De geschiedenis van klooster Hoogcruts
Het verhaal gaat dat bijna 600 jaar geleden ‘op de hoogten’ ten noorden van de Noorbeek een kudde schapen plotseling in een wijde boog neerknielde voor een struik. De verbaasde herder volgde het voorbeeld van zijn kudde en ontdekte al biddend, op de wortels van de struik, een kruis. De mare van dit mirakel verspreidde zich snel. Op de plek verrees een kapel, die samen met het omringende buurtschap de naam Hoogcruts kreeg. De kapel werd uitgebouwd tot klooster en ontwikkelde zich in de loop der eeuwen tot pelgrims- en bezinningsoord. Na een reeks verwoestende branden werd het klooster steeds opnieuw opgebouwd. Meest recentelijk, vanaf 2011, door Stichting het Limburgs Landschap.
Het begint allemaal in 1428
De eerste vermelding van de kapel dateert uit 1428. Gilles de la Croix wordt in 1480 benoemd tot rector. Hij zorgt ervoor dat de kapel in 1496 wordt verheven tot klooster. In datzelfde jaar wordt het klooster toevertrouwd aan de Reguliere Kanunniken van het Heilig Graf, ook wel Sepulchrijnen genaamd. Aan het begin van de Tachtigjarige Oorlog, in 1568, plunderen troepen van Willem van Oranje het klooster. In 1579 leggen de Spaanse troepen van Parma het klooster in de as, omdat de Staten van Limburg en Overmaas -die in het klooster vergaderden- niet spaansgezind waren. Pas in 1603 wordt het klooster herbouwd en uitgebreid, waarna de Sepulchrijnen zich er in 1605 opnieuw in vestigen en er een Latijnse school met internaat openen.

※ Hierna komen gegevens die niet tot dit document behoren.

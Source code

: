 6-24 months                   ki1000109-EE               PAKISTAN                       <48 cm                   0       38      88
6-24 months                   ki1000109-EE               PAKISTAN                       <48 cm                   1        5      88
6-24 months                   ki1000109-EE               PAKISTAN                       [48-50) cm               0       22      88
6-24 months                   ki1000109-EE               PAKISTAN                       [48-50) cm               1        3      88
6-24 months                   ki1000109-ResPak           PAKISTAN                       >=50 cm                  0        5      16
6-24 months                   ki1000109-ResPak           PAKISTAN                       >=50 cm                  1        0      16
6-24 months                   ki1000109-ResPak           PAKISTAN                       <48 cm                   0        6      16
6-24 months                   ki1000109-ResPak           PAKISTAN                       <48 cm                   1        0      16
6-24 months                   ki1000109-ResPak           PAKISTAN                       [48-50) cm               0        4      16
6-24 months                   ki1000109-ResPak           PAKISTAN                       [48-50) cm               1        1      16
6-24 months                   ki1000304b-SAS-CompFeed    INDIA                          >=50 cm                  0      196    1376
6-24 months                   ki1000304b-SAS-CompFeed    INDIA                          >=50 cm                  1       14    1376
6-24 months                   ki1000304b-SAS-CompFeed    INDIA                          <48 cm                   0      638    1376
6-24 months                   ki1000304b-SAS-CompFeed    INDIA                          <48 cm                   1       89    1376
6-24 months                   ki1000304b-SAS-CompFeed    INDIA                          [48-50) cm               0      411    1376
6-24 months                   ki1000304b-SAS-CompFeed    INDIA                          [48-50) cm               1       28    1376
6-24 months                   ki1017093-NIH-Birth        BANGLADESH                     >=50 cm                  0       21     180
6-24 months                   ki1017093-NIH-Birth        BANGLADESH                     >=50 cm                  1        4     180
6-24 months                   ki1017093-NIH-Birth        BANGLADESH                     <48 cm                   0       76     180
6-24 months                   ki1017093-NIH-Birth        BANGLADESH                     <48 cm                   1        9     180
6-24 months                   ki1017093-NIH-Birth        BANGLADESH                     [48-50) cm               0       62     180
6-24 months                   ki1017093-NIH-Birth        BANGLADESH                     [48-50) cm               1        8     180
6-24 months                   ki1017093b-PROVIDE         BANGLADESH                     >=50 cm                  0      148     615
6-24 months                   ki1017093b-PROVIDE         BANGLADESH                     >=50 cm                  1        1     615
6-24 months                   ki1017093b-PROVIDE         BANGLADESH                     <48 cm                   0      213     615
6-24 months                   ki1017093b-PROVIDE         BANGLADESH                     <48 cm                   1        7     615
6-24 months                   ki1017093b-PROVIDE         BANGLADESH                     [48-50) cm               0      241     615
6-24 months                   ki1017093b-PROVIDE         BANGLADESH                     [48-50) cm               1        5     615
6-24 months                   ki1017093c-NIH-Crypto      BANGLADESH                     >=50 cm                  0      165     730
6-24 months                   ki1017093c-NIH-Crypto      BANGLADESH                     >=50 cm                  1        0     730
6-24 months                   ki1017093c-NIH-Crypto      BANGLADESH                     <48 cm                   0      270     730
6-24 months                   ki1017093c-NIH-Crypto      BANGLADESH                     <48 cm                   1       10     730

Gerenommeerde Latijnse school en bank
Tegen het midden van de zeventiende eeuw lijdt het klooster hevig onder de represailles van de Staten van de Republiek der Zeven Vereenigde Provinciën. Maar in de 18e eeuw groeit Hoogcruts uit tot een welvarend plattelandsklooster met een gerenommeerde Latijnse school. Het klooster ontplooit in deze periode ook financiële activiteiten en fungeert voor de bevolking uit de omgeving als een soort bank. In deze bloeiperiode wordt het klooster uitgebreid met twee vleugels, het park wordt ommuurd en voorzien van twee zogenaamde theekoepels. In 1785 wordt aan de zuidvleugel een kapel toegevoegd. Ook de hoeve van het klooster wordt voltooid in de 18e eeuw.
Verbouwd tot landhuis
In 1798, tijdens de bezetting door de Fransen, wordt het klooster verkocht aan twee particulieren. Het wordt verbouwd tot landhuis en de kapel wordt gebruikt als oogstschuur. In 1870 breekt er opnieuw brand uit. Tien jaar lang wordt het klooster hersteld en vernieuwd. In 1904 wordt het verkocht aan de, uit Frankrijk gevluchte, Zusters Dominicanessen. Als de zusters in 1921 terugkeren naar Frankrijk, nemen de Paters Franciscanen het klooster over om er een noviciaatshuis in te vestigen. Na de Tweede Wereldoorlog trekken ook de Zusters Clarissen in op Hoogcruts, vanwege de oorlogsschade aan hun eigen klooster in Kasteel Ammersoyen in Gelderland. Zij keren in 1951 weer terug. Daarna gebruiken de paters Franciscanen het opnieuw als noviciaatshuis en later als jeugdherberg. Van 1964 tot 1974 is Hoogcruts een instituut voor verstandelijk gehandicapten. Het is dan eigendom van de Paulus Stichting.
Desolate kloosterruïne
In 1978 komt het klooster opnieuw in particuliere handen. Bedoeling is om het te verbouwen tot bejaardenhuis, hotel of vakantiepark, maar dat blijkt in strijd met het bestemmingsplan. Dus blijft het klooster vooralsnog leeg. Totdat het op donderdag 6 september 1979 grotendeels wordt verwoest door een brand. Tientallen jaren bepaalt de desolate kloosterruïne het aangezicht van het kruispunt op Hoogcruts. Totdat Stichting het Limburgs Landschap het rijksmonument in 2011 aankoopt. Na jaren van puinruimen, restauratie en consolidatie krijgt het klooster zijn oude glorie terug. Na veertig jaar wordt het, in 2019, weer in gebruik genomen. Door Stichting HX hoogcruts, die het nieuw leven inblaast met eigenzinnige activiteiten op het gebied van kunst, cultuur, natuur en technologie.